I took a sip of my coffee and looked up at him. “Well that’s better then your usual average; batting .500 could almost make a person think you know what you’re doing. Yes I was supposed to be meeting him at the bar, but I wasn’t holding out on you because until you just told me I had no idea that the corpse at my feet was Dr. Morgensen. We had only talked on the phone up till that point, which is probably why he had the directions on where to find my scrawled on my ad in the yellow pages. I just figured he had shown up after the murder and found the bar locked up and him not able to get into seeing me. I’ve been hoping to hear from him again since, but now it looks like that hope is a pretty vain one…”
It’s always good to leave a thought or sentence hanging when talking to cops, they don’t like to think you know everything, and it gives them the illusion that they have some room to manoeuvre with you, even though you’ve built a pretty thick brick wall up for them to run into. And if they do have something in reserve, you can always hold on to “I hadn’t finished”.
I wasn’t going to have to worry about that this time, because although it was obvious they didn’t like it, they didn’t seem to have anything more than that piece of paper connecting me to the dead doc. If they thought otherwise, obstructing a murder investigation would be the least of my worries. I’d have to start worrying about my name finding its way to the attention of individuals I don’t want knowing it.
They had finished their coffees by then and knew their chances of refills were non-existent, so they’d have to head over to Tim Horton’s and have an official coffee break if they wanted any more. Gates was out the door and McIntosh was close behind him, when he turned and looked back.
“This is more than just a divorce case gone bad, peeper. It’s even more than just a homicide. There’s a lot of pressure on us to get results, but results that end it without it going far. There’s talk of not letting it go further than this room, unless something else shows up soon. Everybody’s called the chief today from the horsemen, to the spy guys, and somebody from Parliament Hill to ask that we keep them posted.
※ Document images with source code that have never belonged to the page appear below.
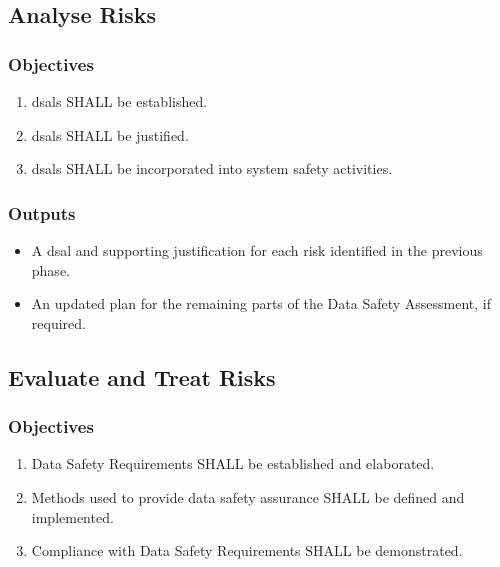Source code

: \subsection{Analyse Risks}
\subsubsection{Objectives}
\begin{enumerate}[label=\color{dsiwgAccentColour}{3-\arabic*}]
	\item \Glspl{dsal} SHALL be established.
	\item \Glspl{dsal} SHALL be justified.
	\item \Glspl{dsal} SHALL be incorporated into system safety activities.
\end{enumerate}

\subsubsection{Outputs}
\begin{itemize}
	\item A \gls{dsal} and supporting justification for each risk identified in the previous phase.
	\item An updated plan for the remaining parts of the Data Safety Assessment, if required.
\end{itemize}

\subsection{Evaluate and Treat Risks}
\subsubsection{Objectives}
\begin{enumerate}[label=\color{dsiwgAccentColour}{4-\arabic*}]
	\item {}Data Safety Requirements SHALL be established and elaborated.
	\item Methods used to provide data safety assurance SHALL be defined and implemented.
	\item Compliance with Data Safety Requirements SHALL be demonstrated.	
\end{enumerate}

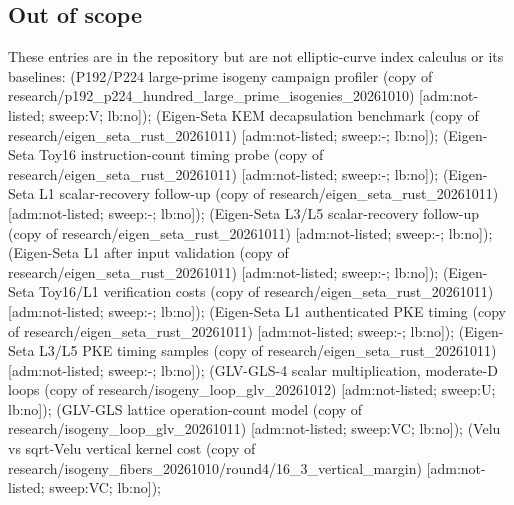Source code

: \subsection{Out of scope}
These entries are in the repository but are not elliptic-curve index calculus or its baselines:  (P192/\allowbreak{}P224 large-prime isogeny campaign profiler (copy of research/\allowbreak{}p192\_\allowbreak{}p224\_\allowbreak{}hundred\_\allowbreak{}large\_\allowbreak{}prime\_\allowbreak{}isogenies\_\allowbreak{}20261010) [adm:not-listed; sweep:V; lb:no]);  (Eigen-Seta KEM decapsulation benchmark (copy of research/\allowbreak{}eigen\_\allowbreak{}seta\_\allowbreak{}rust\_\allowbreak{}20261011) [adm:not-listed; sweep:-; lb:no]);  (Eigen-Seta Toy16 instruction-count timing probe (copy of research/\allowbreak{}eigen\_\allowbreak{}seta\_\allowbreak{}rust\_\allowbreak{}20261011) [adm:not-listed; sweep:-; lb:no]);  (Eigen-Seta L1 scalar-recovery follow-up (copy of research/\allowbreak{}eigen\_\allowbreak{}seta\_\allowbreak{}rust\_\allowbreak{}20261011) [adm:not-listed; sweep:-; lb:no]);  (Eigen-Seta L3/\allowbreak{}L5 scalar-recovery follow-up (copy of research/\allowbreak{}eigen\_\allowbreak{}seta\_\allowbreak{}rust\_\allowbreak{}20261011) [adm:not-listed; sweep:-; lb:no]);  (Eigen-Seta L1 after input validation (copy of research/\allowbreak{}eigen\_\allowbreak{}seta\_\allowbreak{}rust\_\allowbreak{}20261011) [adm:not-listed; sweep:-; lb:no]);  (Eigen-Seta Toy16/\allowbreak{}L1 verification costs (copy of research/\allowbreak{}eigen\_\allowbreak{}seta\_\allowbreak{}rust\_\allowbreak{}20261011) [adm:not-listed; sweep:-; lb:no]);  (Eigen-Seta L1 authenticated PKE timing (copy of research/\allowbreak{}eigen\_\allowbreak{}seta\_\allowbreak{}rust\_\allowbreak{}20261011) [adm:not-listed; sweep:-; lb:no]);  (Eigen-Seta L3/\allowbreak{}L5 PKE timing samples (copy of research/\allowbreak{}eigen\_\allowbreak{}seta\_\allowbreak{}rust\_\allowbreak{}20261011) [adm:not-listed; sweep:-; lb:no]);  (GLV-GLS-4 scalar multiplication, moderate-D loops (copy of research/\allowbreak{}isogeny\_\allowbreak{}loop\_\allowbreak{}glv\_\allowbreak{}20261012) [adm:not-listed; sweep:U; lb:no]);  (GLV-GLS lattice operation-count model (copy of research/\allowbreak{}isogeny\_\allowbreak{}loop\_\allowbreak{}glv\_\allowbreak{}20261011) [adm:not-listed; sweep:VC; lb:no]);  (Velu vs sqrt-Velu vertical kernel cost (copy of research/\allowbreak{}isogeny\_\allowbreak{}fibers\_\allowbreak{}20261010/\allowbreak{}round4/\allowbreak{}16\_\allowbreak{}3\_\allowbreak{}vertical\_\allowbreak{}margin) [adm:not-listed; sweep:VC; lb:no]);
Everybody’s walking around the station house right now so uptight that they’re scared to fart. Whoever worked you over last night was an amateur compared to these boys from up high. I’ve heard that they can make it so you get to the point that you want to tell them what they want to hear just so the pain will stop.”
He nodded at me then and closed the door behind him. Have a nice fucking day. It looked like my time on this case was running out fast, no matter what I wanted, so the option of another day in bed, however tempting was a no go. The problem was that unless something fell in my lap pretty soon this case was no-go as well.
I had to hope that someone was having more success than me or I could be looking forward to a long time away from home.